───── SOURCE RECORDS ─────

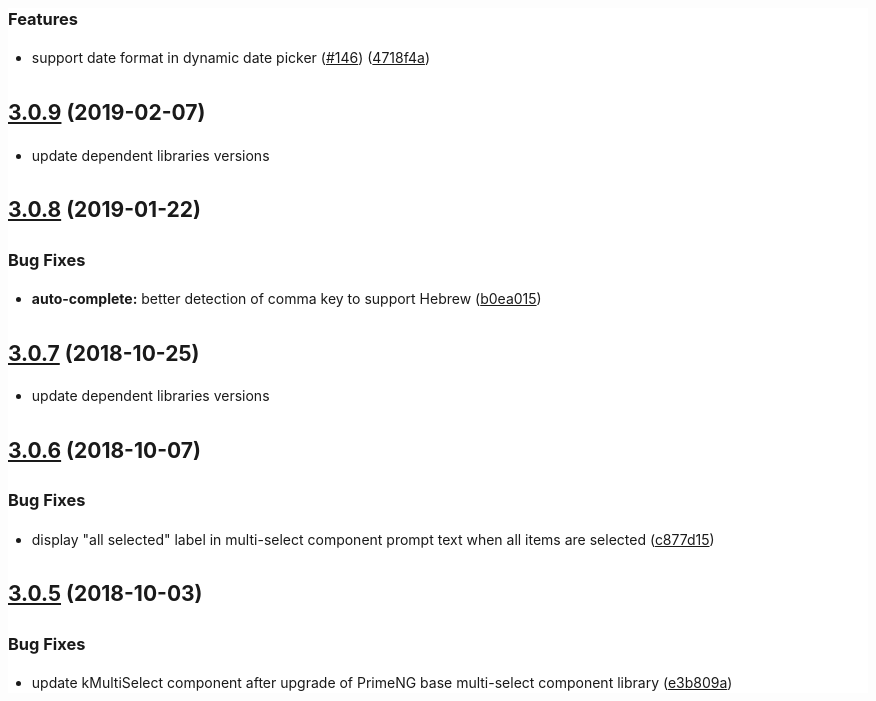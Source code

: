 
### Features

* support date format in dynamic date picker ([#146](https://github.com/kontorol/kontorol-ng/issues/146)) ([4718f4a](https://github.com/kontorol/kontorol-ng/commit/4718f4a))


<a name="3.0.9"></a>
## [3.0.9](https://github.com/kontorol/kontorol-ng/compare/@kontorol-ng/kontorol-primeng-ui@3.0.8...3.0.9) (2019-02-07)

* update dependent libraries versions


<a name="3.0.8"></a>
## [3.0.8](https://github.com/kontorol/kontorol-ng/compare/@kontorol-ng/kontorol-primeng-ui@3.0.7...3.0.8) (2019-01-22)


### Bug Fixes

* **auto-complete:** better detection of comma key to support Hebrew ([b0ea015](https://github.com/kontorol/kontorol-ng/commit/b0ea015))


<a name="3.0.7"></a>
## [3.0.7](https://github.com/kontorol/kontorol-ng/compare/@kontorol-ng/kontorol-primeng-ui@3.0.6...3.0.7) (2018-10-25)

* update dependent libraries versions


<a name="3.0.6"></a>
## [3.0.6](https://github.com/kontorol/kontorol-ng/compare/@kontorol-ng/kontorol-primeng-ui@3.0.5...3.0.6) (2018-10-07)


### Bug Fixes

* display "all selected" label in multi-select component prompt text when all items are selected ([c877d15](https://github.com/kontorol/kontorol-ng/commit/c877d15))


<a name="3.0.5"></a>
## [3.0.5](https://github.com/kontorol/kontorol-ng/compare/@kontorol-ng/kontorol-primeng-ui@3.0.4...3.0.5) (2018-10-03)


### Bug Fixes

* update kMultiSelect component after upgrade of PrimeNG base multi-select component library ([e3b809a](https://github.com/kontorol/kontorol-ng/commit/e3b809a))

─────

DESCRIPTION OF THE TASK — Write out the data above in full and exactly, but without the pictures.

REPLY —
Source code

: 
### Features

* support date format in dynamic date picker ([#146](https://github.com/kontorol/kontorol-ng/issues/146)) ([4718f4a](https://github.com/kontorol/kontorol-ng/commit/4718f4a))


<a name="3.0.9"></a>
## [3.0.9](https://github.com/kontorol/kontorol-ng/compare/@kontorol-ng/kontorol-primeng-ui@3.0.8...3.0.9) (2019-02-07)

* update dependent libraries versions


<a name="3.0.8"></a>
## [3.0.8](https://github.com/kontorol/kontorol-ng/compare/@kontorol-ng/kontorol-primeng-ui@3.0.7...3.0.8) (2019-01-22)


### Bug Fixes

* **auto-complete:** better detection of comma key to support Hebrew ([b0ea015](https://github.com/kontorol/kontorol-ng/commit/b0ea015))


<a name="3.0.7"></a>
## [3.0.7](https://github.com/kontorol/kontorol-ng/compare/@kontorol-ng/kontorol-primeng-ui@3.0.6...3.0.7) (2018-10-25)

* update dependent libraries versions


<a name="3.0.6"></a>
## [3.0.6](https://github.com/kontorol/kontorol-ng/compare/@kontorol-ng/kontorol-primeng-ui@3.0.5...3.0.6) (2018-10-07)


### Bug Fixes

* display "all selected" label in multi-select component prompt text when all items are selected ([c877d15](https://github.com/kontorol/kontorol-ng/commit/c877d15))


<a name="3.0.5"></a>
## [3.0.5](https://github.com/kontorol/kontorol-ng/compare/@kontorol-ng/kontorol-primeng-ui@3.0.4...3.0.5) (2018-10-03)


### Bug Fixes

* update kMultiSelect component after upgrade of PrimeNG base multi-select component library ([e3b809a](https://github.com/kontorol/kontorol-ng/commit/e3b809a))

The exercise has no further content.